ASSIGNED TASK:
Repeat exactly the lines of the entries below from the one with "In the first" through the one with "the influence of", both ends included, and nothing else.

THE INPUT Start Marker

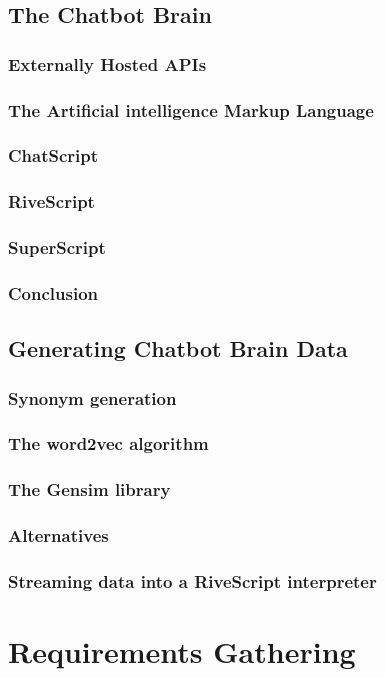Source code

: \documentclass[12pt, twoside, a4paper, draft]{report}
\begin{document}
\section{The Chatbot Brain}
\subsection{Externally Hosted APIs}
\subsection{The Artificial intelligence Markup Language}
\subsection{ChatScript}
\subsection{RiveScript}
\subsection{SuperScript}
\subsection{Conclusion}
\section{Generating Chatbot Brain Data}
\subsection{Synonym generation}
\subsection{The word2vec algorithm}
\subsection{The Gensim library}
\subsection{Alternatives}
\subsection{Streaming data into a RiveScript interpreter}

\chapter{Requirements Gathering}
\end{document}
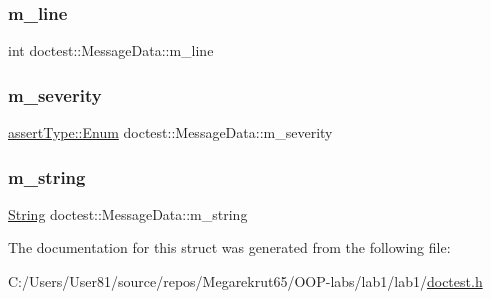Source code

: \mbox{\label{structdoctest_1_1_message_data_a7c1cf03250a68db5befbba63b3824d93}} 
\subsubsection{\texorpdfstring{m\+\_\+line}{m\_line}}
{\footnotesize\ttfamily int doctest\+::\+Message\+Data\+::m\+\_\+line}

\mbox{\label{structdoctest_1_1_message_data_a24e0a3f475609ce8e02cecc4cb0d3b48}} 
\subsubsection{\texorpdfstring{m\+\_\+severity}{m\_severity}}
{\footnotesize\ttfamily \mbox{\hyperlink{namespacedoctest_1_1assert_type_ae1bb5bed722f34f1c38b83cb19d326d3}{assert\+Type\+::\+Enum}} doctest\+::\+Message\+Data\+::m\+\_\+severity}

\mbox{\label{structdoctest_1_1_message_data_a0ef5cfd7a399ee475d6357b6dcddfe53}} 
\subsubsection{\texorpdfstring{m\+\_\+string}{m\_string}}
{\footnotesize\ttfamily \mbox{\hyperlink{classdoctest_1_1_string}{String}} doctest\+::\+Message\+Data\+::m\+\_\+string}



The documentation for this struct was generated from the following file\+:\begin{DoxyCompactItemize}
\item 
C\+:/\+Users/\+User81/source/repos/\+Megarekrut65/\+O\+O\+P-\/labs/lab1/lab1/\mbox{\hyperlink{doctest_8h}{doctest.\+h}}\end{DoxyCompactItemize}

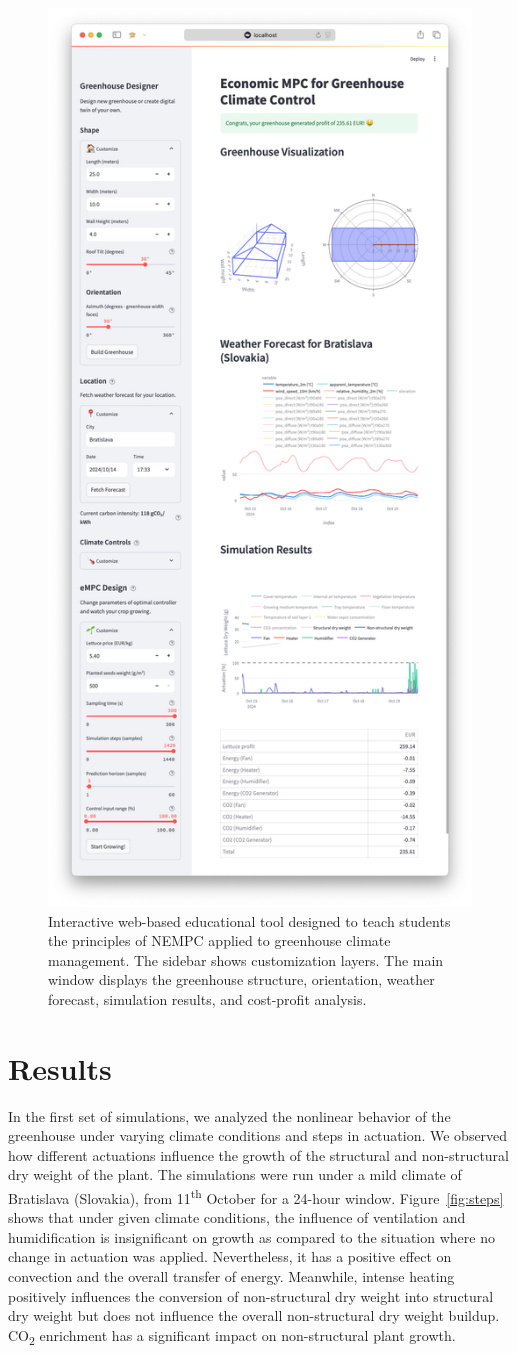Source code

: \documentclass[conference]{IEEEtran}
\begin{document}
\begin{figure}\label{fig:web}
    \centering
    \includegraphics[width=.5\textwidth]{figures/webpage.png}
    \caption{Interactive web-based educational tool designed to teach students the principles of NEMPC applied to greenhouse climate management. The sidebar shows customization layers. The main window displays the greenhouse structure, orientation, weather forecast, simulation results, and cost-profit analysis.}
\end{figure}

\section{Results}
In the first set of simulations, we analyzed the nonlinear behavior of the greenhouse under varying climate conditions and steps in actuation. We observed how different actuations influence the growth of the structural and non-structural dry weight of the plant. The simulations were run under a mild climate of Bratislava (Slovakia), from 11\textsuperscript{th} October for a 24-hour window. Figure~\ref{fig:steps} shows that under given climate conditions,
the influence of ventilation and humidification is insignificant on growth as compared to the situation where no change in actuation was applied.
Nevertheless, it has a positive effect on convection and the overall transfer of energy. Meanwhile, intense heating positively influences the conversion of non-structural dry weight into structural dry weight but does not influence the overall non-structural dry weight buildup. CO\textsubscript{2} enrichment has a significant impact on non-structural plant growth.
\end{document}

THE INPUT End Marker

THE COMPLETED TASK:
In the first set of simulations, we analyzed the nonlinear behavior of the greenhouse under varying climate conditions and steps in actuation. We observed how different actuations influence the growth of the structural and non-structural dry weight of the plant. The simulations were run under a mild climate of Bratislava (Slovakia), from 11\textsuperscript{th} October for a 24-hour window. Figure~\ref{fig:steps} shows that under given climate conditions,
the influence of ventilation and humidification is insignificant on growth as compared to the situation where no change in actuation was applied.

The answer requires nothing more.